- [Task requirements] Each line of the data must reappear exactly in your answer, with no images included.

- [Data to process]
------
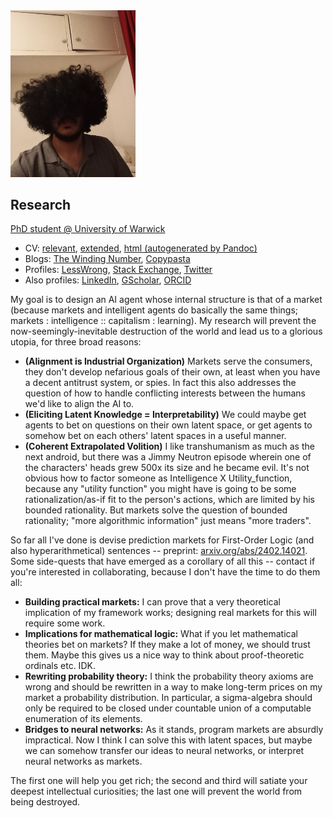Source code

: <img src="face.jpg" width="200">

## Research

[PhD student @ University of Warwick](https://warwick.ac.uk/fac/sci/dcs/people/u2251609/)
* CV: [relevant](cv/relevant.pdf), [extended](cv/extended.pdf), [html (autogenerated by Pandoc)](cv/relevant.html)
* Blogs: [The Winding Number](https://thewindingnumber.blogspot.com), [Copypasta](https://copypasta.substack.com/)
* Profiles: [LessWrong](https://www.lesswrong.com/users/abhimanyu-pallavi-sudhir), [Stack Exchange](https://math.stackexchange.com/users/78451/abhimanyu-pallavi-sudhir), [Twitter](https://twitter.com/abhimanyupasu)
* Also profiles: [LinkedIn](https://www.linkedin.com/in/abhimanyu-pallavi-sudhir/), [GScholar](https://scholar.google.com/citations?user=lb38BjYAAAAJ&hl=en), [ORCID](https://orcid.org/0000-0002-2506-0515)

My goal is to design an AI agent whose internal structure is that of a market (because markets and intelligent agents do basically the same things; markets : intelligence :: capitalism : learning). My research will prevent the now-seemingly-inevitable destruction of the world and lead us to a glorious utopia, for three broad reasons:

* **(Alignment is Industrial Organization)** Markets serve the consumers, they don't develop nefarious goals of their own, at least when you have a decent antitrust system, or spies. In fact this also addresses the question of how to handle conflicting interests between the humans we'd like to align the AI to.
* **(Eliciting Latent Knowledge = Interpretability)** We could maybe get agents to bet on questions on their own latent space, or get agents to somehow bet on each others' latent spaces in a useful manner.
* **(Coherent Extrapolated Volition)** I like transhumanism as much as the next android, but there was a Jimmy Neutron episode wherein one of the characters' heads grew 500x its size and he became evil. It's not obvious how to factor someone as Intelligence X Utility_function, because any "utility function" you might have is going to be some rationalization/as-if fit to the person's actions, which are limited by his bounded rationality. But markets solve the question of bounded rationality; "more algorithmic information" just means "more traders".

So far all I've done is devise prediction markets for First-Order Logic (and also hyperarithmetical) sentences -- preprint: [arxiv.org/abs/2402.14021](https://arxiv.org/abs/2402.14021). Some side-quests that have emerged as a corollary of all this -- contact if you're interested in collaborating, because I don't have the time to do them all:

* **Building practical markets:** I can prove that a very theoretical implication of my framework works; designing real markets for this will require some work.
* **Implications for mathematical logic:** What if you let mathematical theories bet on markets? If they make a lot of money, we should trust them. Maybe this gives us a nice way to think about proof-theoretic ordinals etc. IDK.
* **Rewriting probability theory:** I think the probability theory axioms are wrong and should be rewritten in a way to make long-term prices on my market a probability distribution. In particular, a sigma-algebra should only be required to be closed under countable union of a computable enumeration of its elements.
* **Bridges to neural networks:** As it stands, program markets are absurdly impractical. Now I think I can solve this with latent spaces, but maybe we can somehow transfer our ideas to neural networks, or interpret neural networks as markets.

The first one will help you get rich; the second and third will satiate your deepest intellectual curiosities; the last one will prevent the world from being destroyed.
------
- [Response for this exercise]
Source code

: <img src="face.jpg" width="200">

## Research

[PhD student @ University of Warwick](https://warwick.ac.uk/fac/sci/dcs/people/u2251609/)
* CV: [relevant](cv/relevant.pdf), [extended](cv/extended.pdf), [html (autogenerated by Pandoc)](cv/relevant.html)
* Blogs: [The Winding Number](https://thewindingnumber.blogspot.com), [Copypasta](https://copypasta.substack.com/)
* Profiles: [LessWrong](https://www.lesswrong.com/users/abhimanyu-pallavi-sudhir), [Stack Exchange](https://math.stackexchange.com/users/78451/abhimanyu-pallavi-sudhir), [Twitter](https://twitter.com/abhimanyupasu)
* Also profiles: [LinkedIn](https://www.linkedin.com/in/abhimanyu-pallavi-sudhir/), [GScholar](https://scholar.google.com/citations?user=lb38BjYAAAAJ&hl=en), [ORCID](https://orcid.org/0000-0002-2506-0515)

My goal is to design an AI agent whose internal structure is that of a market (because markets and intelligent agents do basically the same things; markets : intelligence :: capitalism : learning). My research will prevent the now-seemingly-inevitable destruction of the world and lead us to a glorious utopia, for three broad reasons:

* **(Alignment is Industrial Organization)** Markets serve the consumers, they don't develop nefarious goals of their own, at least when you have a decent antitrust system, or spies. In fact this also addresses the question of how to handle conflicting interests between the humans we'd like to align the AI to.
* **(Eliciting Latent Knowledge = Interpretability)** We could maybe get agents to bet on questions on their own latent space, or get agents to somehow bet on each others' latent spaces in a useful manner.
* **(Coherent Extrapolated Volition)** I like transhumanism as much as the next android, but there was a Jimmy Neutron episode wherein one of the characters' heads grew 500x its size and he became evil. It's not obvious how to factor someone as Intelligence X Utility_function, because any "utility function" you might have is going to be some rationalization/as-if fit to the person's actions, which are limited by his bounded rationality. But markets solve the question of bounded rationality; "more algorithmic information" just means "more traders".

So far all I've done is devise prediction markets for First-Order Logic (and also hyperarithmetical) sentences -- preprint: [arxiv.org/abs/2402.14021](https://arxiv.org/abs/2402.14021). Some side-quests that have emerged as a corollary of all this -- contact if you're interested in collaborating, because I don't have the time to do them all:

* **Building practical markets:** I can prove that a very theoretical implication of my framework works; designing real markets for this will require some work.
* **Implications for mathematical logic:** What if you let mathematical theories bet on markets? If they make a lot of money, we should trust them. Maybe this gives us a nice way to think about proof-theoretic ordinals etc. IDK.
* **Rewriting probability theory:** I think the probability theory axioms are wrong and should be rewritten in a way to make long-term prices on my market a probability distribution. In particular, a sigma-algebra should only be required to be closed under countable union of a computable enumeration of its elements.
* **Bridges to neural networks:** As it stands, program markets are absurdly impractical. Now I think I can solve this with latent spaces, but maybe we can somehow transfer our ideas to neural networks, or interpret neural networks as markets.

The first one will help you get rich; the second and third will satiate your deepest intellectual curiosities; the last one will prevent the world from being destroyed.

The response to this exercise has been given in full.